Now my questions are:
1) Which value ('x' or 'NTHREADS') should I set to control the number of concurrent threads? Or it doesn't matter in either I choose?
2) How is this approach different from simply using the Producer-Consumer pattern --creating a fixed number of 'stud' threads to execute the tasks(shown in the code below)?
Thread t1= new Worker(jobs);
Thread t2= new Worker(jobs);
...
t1.join();
t2.join();
...
Thank you very much!!

[[ There are some good answers here but I thought I'd add some more detail. ]]
I tested this code with 'x=3', and I found that only 3 threads are running at the same time; but as I set 'x=20', I found that only 10 (=NTHREADS) are running at the same time.
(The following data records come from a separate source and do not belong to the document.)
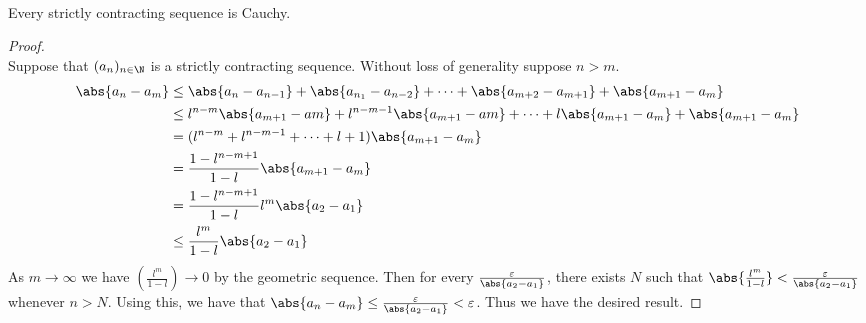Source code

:\documentclass[a4paper]{article}
\begin{document}
\begin{prp}{}{}\\ Every strictly contracting sequence is Cauchy. 
\begin{proof}\\ Suppose that $(a_n)_{n\in\N}$ is a strictly contracting sequence. Without loss of generality suppose $n>m$. 
\begin{align*}
\abs{a_n-a_m}&\leq\abs{a_n-a_{n-1}}+\abs{a_{n_1}-a_{n-2}}+\dots+\abs{a_{m+2}-a_{m+1}}+\abs{a_{m+1}-a_m} \\
&\leq l^{n-m}\abs{a_{m+1}-a{m}}+l^{n-m-1}\abs{a_{m+1}-a{m}}+\dots+l\abs{a_{m+1}-a_m}+\abs{a_{m+1}-a_m} \\
&=(l^{n-m}+l^{n-m-1}+\dots+l+1)\abs{a_{m+1}-a_m} \\
&=\frac{1-l^{n-m+1}}{1-l}\abs{a_{m+1}-a_m} \\
&=\frac{1-l^{n-m+1}}{1-l}l^m\abs{a_2-a_1} \\
&\leq\frac{l^m}{1-l}\abs{a_2-a_1}
\end{align*}
As $m\to\infty$ we have $\left(\frac{l^m}{1-l}\right)\to0$ by the geometric sequence. Then for every $\frac{\varepsilon}{\abs{a_2-a_1}}$, there exists $N$ such that $\abs{\frac{l^m}{1-l}}<\frac{\varepsilon}{\abs{a_2-a_1}}$ whenever $n>N$. Using this, we have that $\abs{a_n-a_m}\leq\frac{\varepsilon}{\abs{a_2-a_1}}<\varepsilon$. Thus we have the desired result. 
\end{proof}
\end{prp}
\end{document}
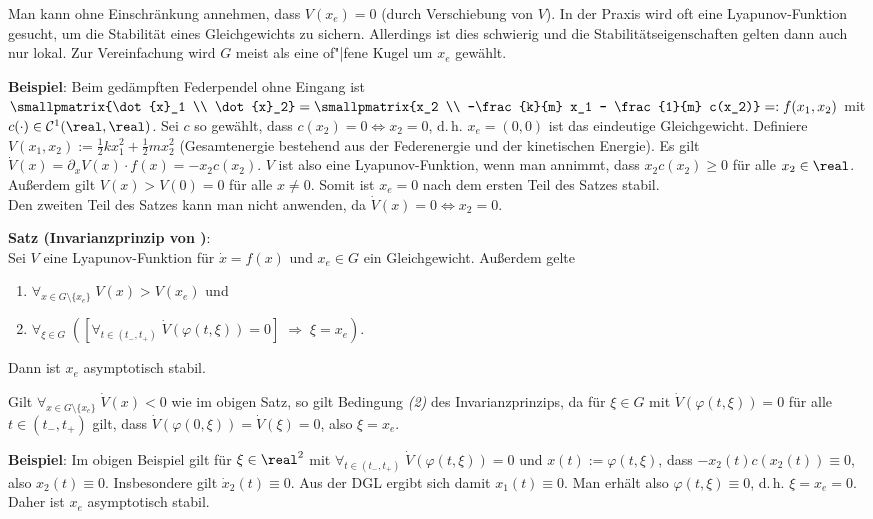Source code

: Man kann ohne Einschränkung annehmen, dass $V(x_e) = 0$ (durch Verschiebung von $V$).
In der Praxis wird oft eine Lyapunov-Funktion gesucht, um die Stabilität eines Gleichgewichts
zu sichern.
Allerdings ist dies schwierig und die Stabilitätseigenschaften gelten dann auch nur lokal.
Zur Vereinfachung wird $G$ meist als eine of"|fene Kugel um $x_e$ gewählt.

\textbf{Beispiel}:
Beim gedämpften Federpendel ohne Eingang ist
$\smallpmatrix{\dot{x}_1 \\ \dot{x}_2} =
\smallpmatrix{x_2 \\ -\frac{k}{m} x_1 - \frac{1}{m} c(x_2)}
=: f(x_1, x_2)$ mit $c(\cdot) \in \C^1(\real, \real)$.
Sei $c$ so gewählt, dass $c(x_2) = 0 \iff x_2 = 0$,
d.\,h. $x_e = (0, 0)$ ist das eindeutige Gleichgewicht.
Definiere $V(x_1, x_2) := \frac{1}{2} kx_1^2 + \frac{1}{2} mx_2^2$
(Gesamtenergie bestehend aus der Federenergie und der kinetischen Energie).
Es gilt $\dot{V}(x) = \partial_x V(x) \cdot f(x) = -x_2 c(x_2)$.
$V$ ist also eine Lyapunov-Funktion,
wenn man annimmt, dass $x_2 c(x_2) \ge 0$ für alle $x_2 \in \real$.
Außerdem gilt $V(x) > V(0) = 0$ für alle $x \not= 0$.
Somit ist $x_e = 0$ nach dem ersten Teil des Satzes stabil.\\
Den zweiten Teil des Satzes kann man nicht anwenden, da $\dot{V}(x) = 0 \iff x_2 = 0$.

\linie

\textbf{Satz (Invarianzprinzip von )}:\\
Sei $V$ eine Lyapunov-Funktion für $\dot{x} = f(x)$ und $x_e \in G$ ein Gleichgewicht.
Außerdem gelte
\begin{enumerate}
    \item
    $\forall_{x \in G \setminus \{x_e\}}\; V(x) > V(x_e)$ und

    \item
    $\forall_{\xi \in G}\;
    ([\forall_{t \in (t_-, t_+)}\; \dot{V}(\varphi(t, \xi)) = 0] \;\Rightarrow\;
    \xi = x_e)$.
\end{enumerate}
Dann ist $x_e$ asymptotisch stabil.

Gilt $\forall_{x \in G \setminus \{x_e\}}\; \dot{V}(x) < 0$ wie im obigen Satz,
so gilt Bedingung \emph{(2)} des Invarianzprinzips, da für $\xi \in G$ mit
$\dot{V}(\varphi(t, \xi)) = 0$ für alle $t \in (t_-, t_+)$ gilt, dass
$\dot{V}(\varphi(0, \xi)) = \dot{V}(\xi) = 0$, also $\xi = x_e$.

\linie
\pagebreak

\textbf{Beispiel}:
Im obigen Beispiel gilt für $\xi \in \real^2$ mit
$\forall_{t \in (t_-, t_+)}\; \dot{V}(\varphi(t, \xi)) = 0$ und $x(t) := \varphi(t, \xi)$, dass
$-x_2(t) c(x_2(t)) \equiv 0$, also $x_2(t) \equiv 0$.
Insbesondere gilt $\dot{x}_2(t) \equiv 0$.
Aus der DGL ergibt sich damit $x_1(t) \equiv 0$.
Man erhält also $\varphi(t, \xi) \equiv 0$, d.\,h. $\xi = x_e = 0$.
Daher ist $x_e$ asymptotisch stabil.

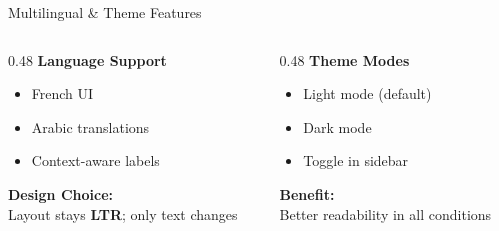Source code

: \documentclass[aspectratio=169,11pt]{beamer}
\newcommand{\cmark}{\textcolor{accent3}{\ding{51}}}
\begin{document}
\begin{frame}{Multilingual \& Theme Features}

\begin{columns}[T]
  \begin{column}{0.48\textwidth}
    \textbf{\textcolor{accent1}{Language Support}}
    \begin{itemize}
      \item[\cmark] French UI
      \item[\cmark] Arabic translations
      \item[\cmark] Context-aware labels
    \end{itemize}
    
    \vspace{0.3cm}
    
    \textbf{Design Choice:}\\
    {\small Layout stays \textbf{LTR}; only text changes}
  \end{column}
  
  \begin{column}{0.48\textwidth}
    \textbf{\textcolor{accent1}{Theme Modes}}
    \begin{itemize}
      \item[\cmark] Light mode (default)
      \item[\cmark] Dark mode
      \item[\cmark] Toggle in sidebar
    \end{itemize}
    
    \vspace{0.3cm}
    
    \textbf{Benefit:}\\
    {\small Better readability in all conditions}
  \end{column}
\end{columns}

\end{frame}
\end{document}
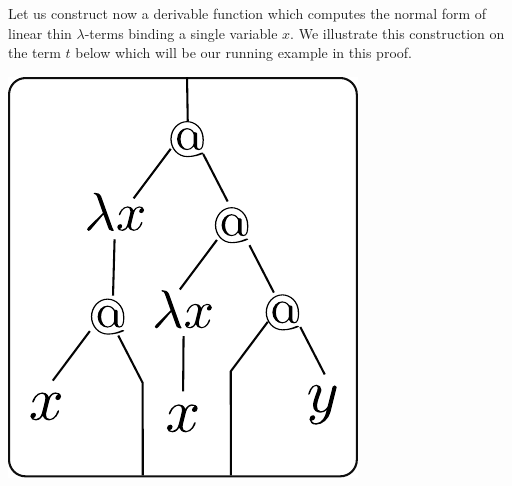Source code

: Let us construct now a derivable function which computes the normal form of linear thin $\lambda$-terms binding a single variable $x$. We illustrate this construction on the term $t$ below which will be our running example in this proof. 
\begin{center}
\includegraphics[scale=.4]{pictures/running-thin}
\end{center}

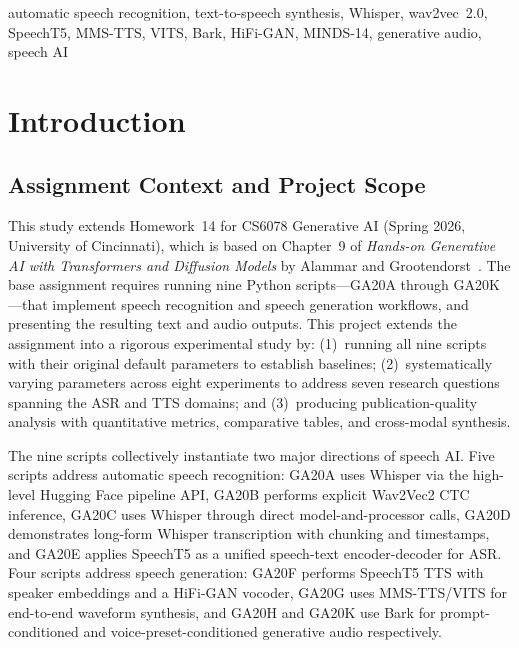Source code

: \documentclass[conference]{IEEEtran}
\begin{document}
\begin{IEEEkeywords}
automatic speech recognition, text-to-speech synthesis, Whisper, wav2vec~2.0, SpeechT5, MMS-TTS, VITS, Bark, HiFi-GAN, MINDS-14, generative audio, speech AI
\end{IEEEkeywords}

\section{Introduction}
\label{sec:intro}

\subsection{Assignment Context and Project Scope}

This study extends Homework~14 for CS6078 Generative AI (Spring 2026, University of Cincinnati), which is based on Chapter~9 of \textit{Hands-on Generative AI with Transformers and Diffusion Models} by Alammar and Grootendorst~\cite{alammar2024}. The base assignment requires running nine Python scripts---GA20A through GA20K---that implement speech recognition and speech generation workflows, and presenting the resulting text and audio outputs. This project extends the assignment into a rigorous experimental study by: (1)~running all nine scripts with their original default parameters to establish baselines; (2)~systematically varying parameters across eight experiments to address seven research questions spanning the ASR and TTS domains; and (3)~producing publication-quality analysis with quantitative metrics, comparative tables, and cross-modal synthesis.

The nine scripts collectively instantiate two major directions of speech AI. Five scripts address automatic speech recognition: GA20A uses Whisper via the high-level Hugging Face pipeline API, GA20B performs explicit Wav2Vec2 CTC inference, GA20C uses Whisper through direct model-and-processor calls, GA20D demonstrates long-form Whisper transcription with chunking and timestamps, and GA20E applies SpeechT5 as a unified speech-text encoder-decoder for ASR. Four scripts address speech generation: GA20F performs SpeechT5 TTS with speaker embeddings and a HiFi-GAN vocoder, GA20G uses MMS-TTS/VITS for end-to-end waveform synthesis, and GA20H and GA20K use Bark for prompt-conditioned and voice-preset-conditioned generative audio respectively.
\end{document}
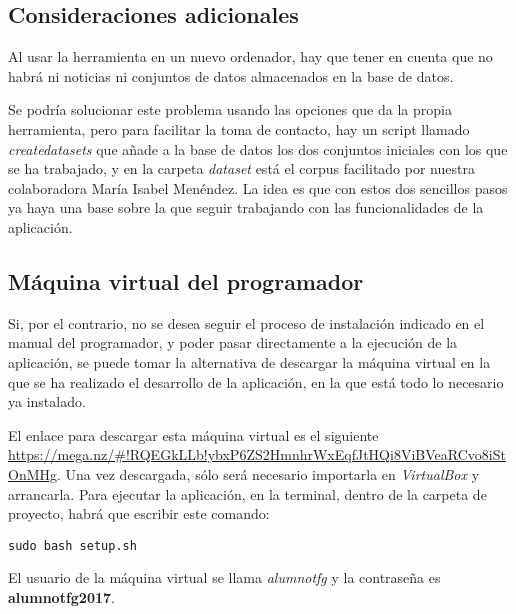 \subsection{Consideraciones adicionales}

Al usar la herramienta en un nuevo ordenador, hay que tener en cuenta que no habrá ni noticias ni conjuntos de datos almacenados en la base de datos. 

Se podría solucionar este problema usando las opciones que da la propia herramienta, pero para facilitar la toma de contacto, hay un script llamado \emph{createdatasets} que añade a la base de datos los dos conjuntos iniciales con los que se ha trabajado, y en la carpeta \emph{dataset} está el corpus facilitado por nuestra colaboradora María Isabel Menéndez. La idea es que con estos dos sencillos pasos ya haya una base sobre la que seguir trabajando con las funcionalidades de la aplicación.

\subsection{Máquina virtual del programador}

Si, por el contrario, no se desea seguir el proceso de instalación indicado en el manual del programador, y poder pasar directamente a la ejecución de la aplicación, se puede tomar la alternativa de descargar la máquina virtual en la que se ha realizado el desarrollo de la aplicación, en la que está todo lo necesario ya instalado.

El enlace para descargar esta máquina virtual es el siguiente \url{https://mega.nz/#!RQEGkLLb!ybxP6ZS2HmnhrWxEqfJtHQi8ViBVeaRCvo8iStOnMHg}. Una vez descargada, sólo será necesario importarla en \emph{VirtualBox} y arrancarla. Para ejecutar la aplicación, en la terminal, dentro de la carpeta de proyecto, habrá que escribir este comando:

\begin{verbatim}
sudo bash setup.sh
\end{verbatim}

El usuario de la máquina virtual se llama \emph{alumnotfg} y la contraseña es \textbf{alumnotfg2017}.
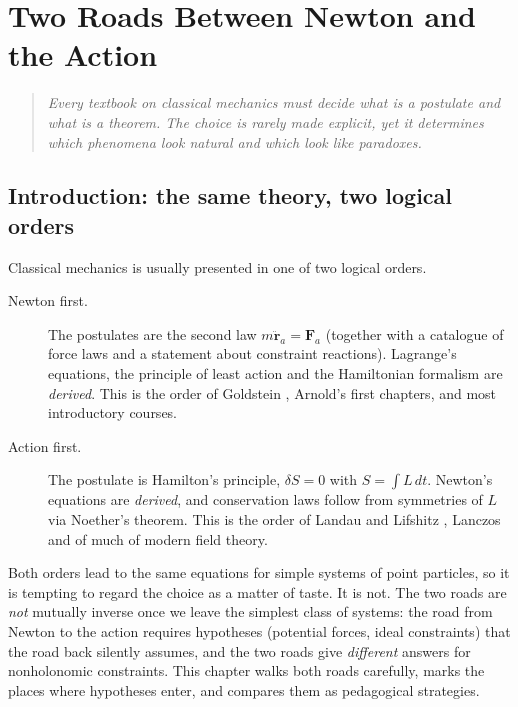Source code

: \chapter{Two Roads Between Newton and the Action}
\label{two-roads}

\begin{quote}\itshape
Every textbook on classical mechanics must decide what is a postulate and
what is a theorem. The choice is rarely made explicit, yet it determines which
phenomena look natural and which look like paradoxes.
\end{quote}

\section{Introduction: the same theory, two logical orders}
\label{two-orders}

Classical mechanics is usually presented in one of two logical orders.

\begin{description}
  \item[Newton first.] The postulates are the second law
  $m\ddot{\mathbf r}_a=\mathbf F_a$ (together with a catalogue of force laws
  and a statement about constraint reactions). Lagrange's equations, the
  principle of least action and the Hamiltonian formalism are \emph{derived}.
  This is the order of Goldstein \cite{Goldstein}, Arnold's \cite{Arnold-cm} first chapters, and most
  introductory courses.
  \item[Action first.] The postulate is Hamilton's principle,
  $\delta S=0$ with $S=\int L\,dt$. Newton's equations are \emph{derived}, and
  conservation laws follow from symmetries of $L$ via Noether's theorem. This
  is the order of Landau and Lifshitz \cite{Landau-Lifshitz-1}, 
        Lanczos \cite{Lanczos} and of much of modern field theory.
\end{description}

Both orders lead to the same equations for simple systems of point particles, 
so it is
tempting to regard the choice as a matter of taste. It is not. The two roads
are \emph{not} mutually inverse once we leave the simplest class of systems:
the road from Newton to the action requires hypotheses (potential forces,
ideal constraints) that the road back silently assumes, and the two roads give
\emph{different} answers for nonholonomic constraints. This chapter walks both
roads carefully, marks the places where hypotheses enter, and compares them
as pedagogical strategies.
Seems to me the # of actual threads is the min of the two values.
No, not really. I suspect that the reason you weren't seeing 20 threads is that threads had already finished or had yet to be started. If you call new Thread(...).start() 20 times then you will get 20 threads started. However, if you check immediately none of them may have actually begun to run or if you check later they may have finished.
1) Which value ('x' or 'NTHREADS') should I set to control the number of concurrent threads? Or it doesn't matter in either I choose?
Quoting the Javadocs of Executors.newFixedThreadPool(...):
Creates a thread pool that reuses a fixed number of threads operating off a shared unbounded queue. At any point, at most nThreads threads will be active processing tasks.
So changing the NTHREADS constant changes the number of threads running in the pool. Changing x changes the number of jobs that are executed by those threads. You could have 2 threads in the pool and submit 1000 jobs or you could have 1000 threads and only submit 1 job for them to work on.
Btw, after you have submitted all of your jobs, you should then shutdown the pool which stops all of the threads if all of the jobs have been run.
service.shutdown();
2) How is this approach different from simply using the Producer-Consumer pattern --creating a fixed number of 'stud' threads to execute the tasks(shown in the code below)?
It differs in that it does all of the heavy work for you.
You don't have to create a ListWrapper of the jobs since you get one inside of the ExecutorService. You just submit the jobs to the ExecutorService and it keeps track of them until the threads are available to run them.
You don't have to create any threads or worry about them throwing exceptions and dying because the ExecutorService starts/restarts the threads for you.
If you want your tasks to return information you can make use of the submit(Callable) method and use the Future to get the results of the jobs. Etc, etc..
Doing this code yourself is going to be harder to get right, more code to maintain, and most likely will not perform as well as the code in the JDK that is battle tested and optimized.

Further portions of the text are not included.